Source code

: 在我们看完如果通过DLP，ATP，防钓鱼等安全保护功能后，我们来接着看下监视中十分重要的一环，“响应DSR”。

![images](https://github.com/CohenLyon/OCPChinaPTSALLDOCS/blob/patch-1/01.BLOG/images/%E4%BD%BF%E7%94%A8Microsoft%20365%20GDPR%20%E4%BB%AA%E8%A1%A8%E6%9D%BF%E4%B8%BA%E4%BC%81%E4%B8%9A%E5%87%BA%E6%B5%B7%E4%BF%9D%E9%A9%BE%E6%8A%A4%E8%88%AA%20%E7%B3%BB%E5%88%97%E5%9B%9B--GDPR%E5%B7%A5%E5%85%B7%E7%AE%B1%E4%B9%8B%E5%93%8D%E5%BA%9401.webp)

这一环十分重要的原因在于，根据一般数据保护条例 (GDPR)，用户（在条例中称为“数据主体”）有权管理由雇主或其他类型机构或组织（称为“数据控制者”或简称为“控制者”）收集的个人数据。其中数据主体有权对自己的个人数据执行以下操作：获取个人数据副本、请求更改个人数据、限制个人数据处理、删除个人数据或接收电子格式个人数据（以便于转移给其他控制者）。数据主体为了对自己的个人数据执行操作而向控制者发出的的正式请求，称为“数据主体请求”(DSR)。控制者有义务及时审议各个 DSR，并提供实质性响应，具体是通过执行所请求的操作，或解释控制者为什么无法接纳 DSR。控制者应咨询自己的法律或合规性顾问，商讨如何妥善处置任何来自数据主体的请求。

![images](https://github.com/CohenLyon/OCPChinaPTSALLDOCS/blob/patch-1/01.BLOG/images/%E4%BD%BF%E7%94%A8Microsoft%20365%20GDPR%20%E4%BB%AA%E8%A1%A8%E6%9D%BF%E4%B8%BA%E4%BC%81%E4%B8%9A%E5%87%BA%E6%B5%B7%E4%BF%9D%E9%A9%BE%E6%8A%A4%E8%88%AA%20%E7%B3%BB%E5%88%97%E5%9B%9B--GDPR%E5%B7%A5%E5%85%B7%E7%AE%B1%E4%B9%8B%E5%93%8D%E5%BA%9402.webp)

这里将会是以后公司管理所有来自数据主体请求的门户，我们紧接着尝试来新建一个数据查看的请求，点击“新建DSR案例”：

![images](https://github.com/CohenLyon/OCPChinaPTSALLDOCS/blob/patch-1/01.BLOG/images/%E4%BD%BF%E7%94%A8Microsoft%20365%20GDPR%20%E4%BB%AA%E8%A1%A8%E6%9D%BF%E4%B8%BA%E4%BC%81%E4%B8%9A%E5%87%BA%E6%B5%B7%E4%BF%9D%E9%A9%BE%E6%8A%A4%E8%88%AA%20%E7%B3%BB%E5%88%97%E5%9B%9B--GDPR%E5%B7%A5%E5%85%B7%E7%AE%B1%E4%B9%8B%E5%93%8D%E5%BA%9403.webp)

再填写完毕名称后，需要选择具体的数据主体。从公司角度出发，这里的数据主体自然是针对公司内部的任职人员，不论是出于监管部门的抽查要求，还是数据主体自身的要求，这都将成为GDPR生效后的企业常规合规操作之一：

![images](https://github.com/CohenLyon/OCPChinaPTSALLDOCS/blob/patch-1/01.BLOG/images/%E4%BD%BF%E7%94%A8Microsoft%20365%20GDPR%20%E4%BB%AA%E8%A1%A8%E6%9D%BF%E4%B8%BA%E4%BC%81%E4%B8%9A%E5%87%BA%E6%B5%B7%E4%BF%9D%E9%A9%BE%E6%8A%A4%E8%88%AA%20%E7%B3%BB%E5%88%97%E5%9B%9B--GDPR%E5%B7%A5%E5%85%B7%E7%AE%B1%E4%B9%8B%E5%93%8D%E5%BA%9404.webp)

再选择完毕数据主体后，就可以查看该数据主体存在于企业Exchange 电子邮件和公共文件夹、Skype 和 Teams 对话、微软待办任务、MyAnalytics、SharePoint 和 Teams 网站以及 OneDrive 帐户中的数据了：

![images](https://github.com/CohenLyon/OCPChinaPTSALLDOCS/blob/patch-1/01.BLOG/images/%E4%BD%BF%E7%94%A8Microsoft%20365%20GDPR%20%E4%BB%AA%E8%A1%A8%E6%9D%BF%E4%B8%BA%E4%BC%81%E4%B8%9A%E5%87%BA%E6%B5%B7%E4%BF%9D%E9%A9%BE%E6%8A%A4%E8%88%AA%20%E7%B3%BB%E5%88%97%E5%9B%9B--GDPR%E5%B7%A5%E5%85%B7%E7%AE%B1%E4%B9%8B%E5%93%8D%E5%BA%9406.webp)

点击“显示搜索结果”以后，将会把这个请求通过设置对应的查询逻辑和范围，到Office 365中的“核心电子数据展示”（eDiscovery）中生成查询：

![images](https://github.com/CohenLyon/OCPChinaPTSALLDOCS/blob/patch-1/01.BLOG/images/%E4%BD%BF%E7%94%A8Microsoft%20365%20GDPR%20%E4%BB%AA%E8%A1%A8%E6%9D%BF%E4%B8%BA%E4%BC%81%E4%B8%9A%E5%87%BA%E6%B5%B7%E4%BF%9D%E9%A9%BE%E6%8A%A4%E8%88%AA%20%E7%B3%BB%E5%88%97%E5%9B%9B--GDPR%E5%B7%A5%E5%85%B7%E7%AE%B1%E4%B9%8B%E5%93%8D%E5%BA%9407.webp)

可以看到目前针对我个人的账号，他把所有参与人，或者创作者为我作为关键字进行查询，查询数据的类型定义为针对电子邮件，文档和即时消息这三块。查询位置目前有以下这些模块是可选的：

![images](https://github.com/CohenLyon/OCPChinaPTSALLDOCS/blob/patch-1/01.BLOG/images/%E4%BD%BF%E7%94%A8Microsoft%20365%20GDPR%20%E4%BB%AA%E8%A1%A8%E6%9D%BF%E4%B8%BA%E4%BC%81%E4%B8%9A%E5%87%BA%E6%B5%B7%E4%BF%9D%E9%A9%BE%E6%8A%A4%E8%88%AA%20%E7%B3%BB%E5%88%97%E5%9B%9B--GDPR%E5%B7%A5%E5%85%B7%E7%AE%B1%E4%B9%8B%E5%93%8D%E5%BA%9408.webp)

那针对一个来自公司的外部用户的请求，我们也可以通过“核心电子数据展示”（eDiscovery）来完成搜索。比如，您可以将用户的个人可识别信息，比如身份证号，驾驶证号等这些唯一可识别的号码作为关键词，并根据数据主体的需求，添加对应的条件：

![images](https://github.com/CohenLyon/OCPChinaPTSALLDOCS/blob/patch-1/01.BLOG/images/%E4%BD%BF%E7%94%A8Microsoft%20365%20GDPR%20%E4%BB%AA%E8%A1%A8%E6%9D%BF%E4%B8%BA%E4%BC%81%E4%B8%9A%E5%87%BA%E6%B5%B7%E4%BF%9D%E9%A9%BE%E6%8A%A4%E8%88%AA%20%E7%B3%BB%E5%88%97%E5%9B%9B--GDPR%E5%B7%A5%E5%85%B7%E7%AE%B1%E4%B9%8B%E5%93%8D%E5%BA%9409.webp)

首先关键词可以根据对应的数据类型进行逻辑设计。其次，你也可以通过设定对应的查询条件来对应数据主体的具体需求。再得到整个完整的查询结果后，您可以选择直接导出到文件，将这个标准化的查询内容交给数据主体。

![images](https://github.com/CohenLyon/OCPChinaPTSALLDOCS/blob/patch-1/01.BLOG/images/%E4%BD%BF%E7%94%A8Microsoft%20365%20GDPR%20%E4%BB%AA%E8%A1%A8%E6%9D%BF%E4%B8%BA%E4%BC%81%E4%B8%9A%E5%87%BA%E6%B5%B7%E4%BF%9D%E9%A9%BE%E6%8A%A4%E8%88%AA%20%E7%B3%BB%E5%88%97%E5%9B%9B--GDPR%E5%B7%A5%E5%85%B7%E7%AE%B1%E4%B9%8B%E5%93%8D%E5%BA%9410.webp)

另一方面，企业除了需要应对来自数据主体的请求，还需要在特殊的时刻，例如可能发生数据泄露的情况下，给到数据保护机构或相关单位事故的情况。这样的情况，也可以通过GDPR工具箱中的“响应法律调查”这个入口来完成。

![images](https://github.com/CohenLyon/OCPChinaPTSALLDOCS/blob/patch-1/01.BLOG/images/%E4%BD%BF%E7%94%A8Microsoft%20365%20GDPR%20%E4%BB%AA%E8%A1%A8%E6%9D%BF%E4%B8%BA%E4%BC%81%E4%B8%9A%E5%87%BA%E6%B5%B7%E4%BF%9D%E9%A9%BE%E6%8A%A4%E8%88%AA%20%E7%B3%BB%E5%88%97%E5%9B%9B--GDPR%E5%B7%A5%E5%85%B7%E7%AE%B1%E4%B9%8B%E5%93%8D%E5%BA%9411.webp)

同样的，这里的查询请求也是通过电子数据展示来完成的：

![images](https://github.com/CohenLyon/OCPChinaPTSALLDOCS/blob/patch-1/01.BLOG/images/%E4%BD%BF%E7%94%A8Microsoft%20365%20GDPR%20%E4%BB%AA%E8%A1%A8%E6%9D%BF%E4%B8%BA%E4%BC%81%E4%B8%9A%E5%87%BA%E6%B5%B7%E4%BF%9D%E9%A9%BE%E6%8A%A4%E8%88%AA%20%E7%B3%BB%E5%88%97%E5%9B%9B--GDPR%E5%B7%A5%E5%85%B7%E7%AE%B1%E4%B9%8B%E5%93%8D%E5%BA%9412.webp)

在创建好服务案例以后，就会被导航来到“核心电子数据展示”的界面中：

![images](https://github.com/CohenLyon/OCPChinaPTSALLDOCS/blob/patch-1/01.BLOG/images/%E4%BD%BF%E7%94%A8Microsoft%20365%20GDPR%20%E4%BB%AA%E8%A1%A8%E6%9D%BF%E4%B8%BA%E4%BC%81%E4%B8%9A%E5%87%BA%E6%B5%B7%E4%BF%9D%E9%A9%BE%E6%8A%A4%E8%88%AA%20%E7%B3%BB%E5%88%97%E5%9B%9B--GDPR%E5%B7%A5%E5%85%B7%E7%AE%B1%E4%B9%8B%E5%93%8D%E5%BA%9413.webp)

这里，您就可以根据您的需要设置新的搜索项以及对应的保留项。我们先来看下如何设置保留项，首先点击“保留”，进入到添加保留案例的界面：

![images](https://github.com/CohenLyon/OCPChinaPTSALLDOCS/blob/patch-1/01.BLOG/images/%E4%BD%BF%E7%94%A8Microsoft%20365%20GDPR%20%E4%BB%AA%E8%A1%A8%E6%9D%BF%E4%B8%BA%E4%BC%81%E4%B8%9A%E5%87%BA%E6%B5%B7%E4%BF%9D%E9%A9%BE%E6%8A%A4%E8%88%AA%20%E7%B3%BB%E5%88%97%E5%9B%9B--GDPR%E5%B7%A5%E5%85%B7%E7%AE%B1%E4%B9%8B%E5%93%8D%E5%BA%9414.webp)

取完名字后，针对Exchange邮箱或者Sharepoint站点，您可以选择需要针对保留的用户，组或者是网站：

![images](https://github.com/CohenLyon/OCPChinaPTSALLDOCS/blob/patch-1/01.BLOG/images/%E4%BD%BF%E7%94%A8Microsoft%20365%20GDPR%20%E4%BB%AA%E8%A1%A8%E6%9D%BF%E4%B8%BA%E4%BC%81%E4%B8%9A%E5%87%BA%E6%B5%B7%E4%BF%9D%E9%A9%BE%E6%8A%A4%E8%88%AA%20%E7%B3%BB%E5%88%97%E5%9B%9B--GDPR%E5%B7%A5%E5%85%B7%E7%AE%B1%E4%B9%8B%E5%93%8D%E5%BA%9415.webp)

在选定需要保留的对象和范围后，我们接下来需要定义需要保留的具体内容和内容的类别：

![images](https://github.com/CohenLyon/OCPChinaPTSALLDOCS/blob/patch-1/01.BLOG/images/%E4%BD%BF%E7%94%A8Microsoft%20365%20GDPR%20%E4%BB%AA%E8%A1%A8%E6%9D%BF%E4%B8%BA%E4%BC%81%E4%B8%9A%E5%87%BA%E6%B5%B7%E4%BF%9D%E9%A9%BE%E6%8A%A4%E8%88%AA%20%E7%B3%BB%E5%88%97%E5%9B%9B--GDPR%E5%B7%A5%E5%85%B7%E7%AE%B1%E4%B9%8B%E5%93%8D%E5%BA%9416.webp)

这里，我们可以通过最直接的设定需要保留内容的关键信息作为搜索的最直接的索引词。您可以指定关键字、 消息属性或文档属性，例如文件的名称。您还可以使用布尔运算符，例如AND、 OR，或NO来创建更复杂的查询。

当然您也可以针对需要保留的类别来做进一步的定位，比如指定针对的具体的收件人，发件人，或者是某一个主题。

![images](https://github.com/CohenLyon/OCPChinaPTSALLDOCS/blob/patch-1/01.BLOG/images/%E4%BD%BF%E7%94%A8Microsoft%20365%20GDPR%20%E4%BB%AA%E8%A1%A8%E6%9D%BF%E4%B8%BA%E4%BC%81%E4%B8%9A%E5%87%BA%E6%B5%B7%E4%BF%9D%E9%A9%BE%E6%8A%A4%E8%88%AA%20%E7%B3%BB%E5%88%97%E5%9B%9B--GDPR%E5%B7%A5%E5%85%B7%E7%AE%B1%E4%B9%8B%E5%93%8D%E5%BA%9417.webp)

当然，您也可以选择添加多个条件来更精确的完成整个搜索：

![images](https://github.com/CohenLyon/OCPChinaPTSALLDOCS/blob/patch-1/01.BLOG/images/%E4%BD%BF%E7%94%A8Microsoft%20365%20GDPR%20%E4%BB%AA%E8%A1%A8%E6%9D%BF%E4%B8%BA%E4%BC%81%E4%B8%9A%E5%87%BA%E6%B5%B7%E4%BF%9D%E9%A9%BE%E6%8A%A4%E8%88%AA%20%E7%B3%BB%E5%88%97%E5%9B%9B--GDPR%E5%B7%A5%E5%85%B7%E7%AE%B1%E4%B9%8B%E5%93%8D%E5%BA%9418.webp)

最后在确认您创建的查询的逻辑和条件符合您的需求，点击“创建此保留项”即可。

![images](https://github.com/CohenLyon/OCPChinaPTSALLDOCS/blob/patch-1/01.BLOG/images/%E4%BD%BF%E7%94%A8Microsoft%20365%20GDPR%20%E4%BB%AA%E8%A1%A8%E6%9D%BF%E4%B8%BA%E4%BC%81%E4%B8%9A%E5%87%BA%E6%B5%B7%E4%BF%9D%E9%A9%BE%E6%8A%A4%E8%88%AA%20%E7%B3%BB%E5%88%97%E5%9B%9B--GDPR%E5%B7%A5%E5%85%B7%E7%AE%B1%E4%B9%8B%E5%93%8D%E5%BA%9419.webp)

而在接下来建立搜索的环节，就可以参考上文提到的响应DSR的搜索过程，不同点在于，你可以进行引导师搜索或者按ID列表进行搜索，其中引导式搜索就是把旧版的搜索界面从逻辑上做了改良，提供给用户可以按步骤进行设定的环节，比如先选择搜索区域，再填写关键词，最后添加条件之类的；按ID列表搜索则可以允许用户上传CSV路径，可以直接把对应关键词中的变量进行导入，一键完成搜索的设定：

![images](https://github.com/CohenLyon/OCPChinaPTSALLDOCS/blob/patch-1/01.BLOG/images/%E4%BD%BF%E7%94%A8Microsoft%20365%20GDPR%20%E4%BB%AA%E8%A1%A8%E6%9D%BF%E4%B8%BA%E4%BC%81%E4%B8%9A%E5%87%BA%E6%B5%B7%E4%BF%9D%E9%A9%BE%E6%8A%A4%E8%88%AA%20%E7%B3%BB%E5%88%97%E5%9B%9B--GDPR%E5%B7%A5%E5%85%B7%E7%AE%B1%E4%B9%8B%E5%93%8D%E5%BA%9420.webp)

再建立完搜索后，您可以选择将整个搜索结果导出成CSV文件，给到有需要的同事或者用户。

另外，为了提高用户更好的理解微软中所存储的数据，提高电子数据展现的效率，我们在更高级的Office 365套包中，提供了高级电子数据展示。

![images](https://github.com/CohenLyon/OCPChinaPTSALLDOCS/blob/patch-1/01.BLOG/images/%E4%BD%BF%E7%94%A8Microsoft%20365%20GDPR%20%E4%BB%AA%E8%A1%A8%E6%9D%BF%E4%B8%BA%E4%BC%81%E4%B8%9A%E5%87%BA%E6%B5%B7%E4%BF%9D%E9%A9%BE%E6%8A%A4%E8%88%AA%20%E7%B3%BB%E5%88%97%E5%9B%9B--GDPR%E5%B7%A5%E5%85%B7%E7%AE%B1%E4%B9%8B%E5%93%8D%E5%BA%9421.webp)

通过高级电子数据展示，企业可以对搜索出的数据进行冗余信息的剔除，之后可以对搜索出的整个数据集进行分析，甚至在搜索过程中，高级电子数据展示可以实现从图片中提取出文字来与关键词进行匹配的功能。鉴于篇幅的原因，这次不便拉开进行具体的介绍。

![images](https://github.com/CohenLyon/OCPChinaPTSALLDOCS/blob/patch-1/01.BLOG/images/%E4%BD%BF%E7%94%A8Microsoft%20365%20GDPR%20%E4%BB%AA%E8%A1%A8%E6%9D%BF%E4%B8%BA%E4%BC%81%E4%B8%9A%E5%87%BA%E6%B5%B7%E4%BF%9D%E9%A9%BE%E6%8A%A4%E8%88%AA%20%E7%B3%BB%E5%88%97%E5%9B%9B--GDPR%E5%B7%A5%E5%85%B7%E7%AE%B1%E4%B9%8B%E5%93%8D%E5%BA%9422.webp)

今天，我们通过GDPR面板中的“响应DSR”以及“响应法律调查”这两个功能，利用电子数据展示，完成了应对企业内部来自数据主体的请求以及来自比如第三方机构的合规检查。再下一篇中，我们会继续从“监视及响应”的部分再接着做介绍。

### Task statement
Copy every line of the records above that holds the word "eDiscovery".

### Exercise output
点击“显示搜索结果”以后，将会把这个请求通过设置对应的查询逻辑和范围，到Office 365中的“核心电子数据展示”（eDiscovery）中生成查询：
那针对一个来自公司的外部用户的请求，我们也可以通过“核心电子数据展示”（eDiscovery）来完成搜索。比如，您可以将用户的个人可识别信息，比如身份证号，驾驶证号等这些唯一可识别的号码作为关键词，并根据数据主体的需求，添加对应的条件：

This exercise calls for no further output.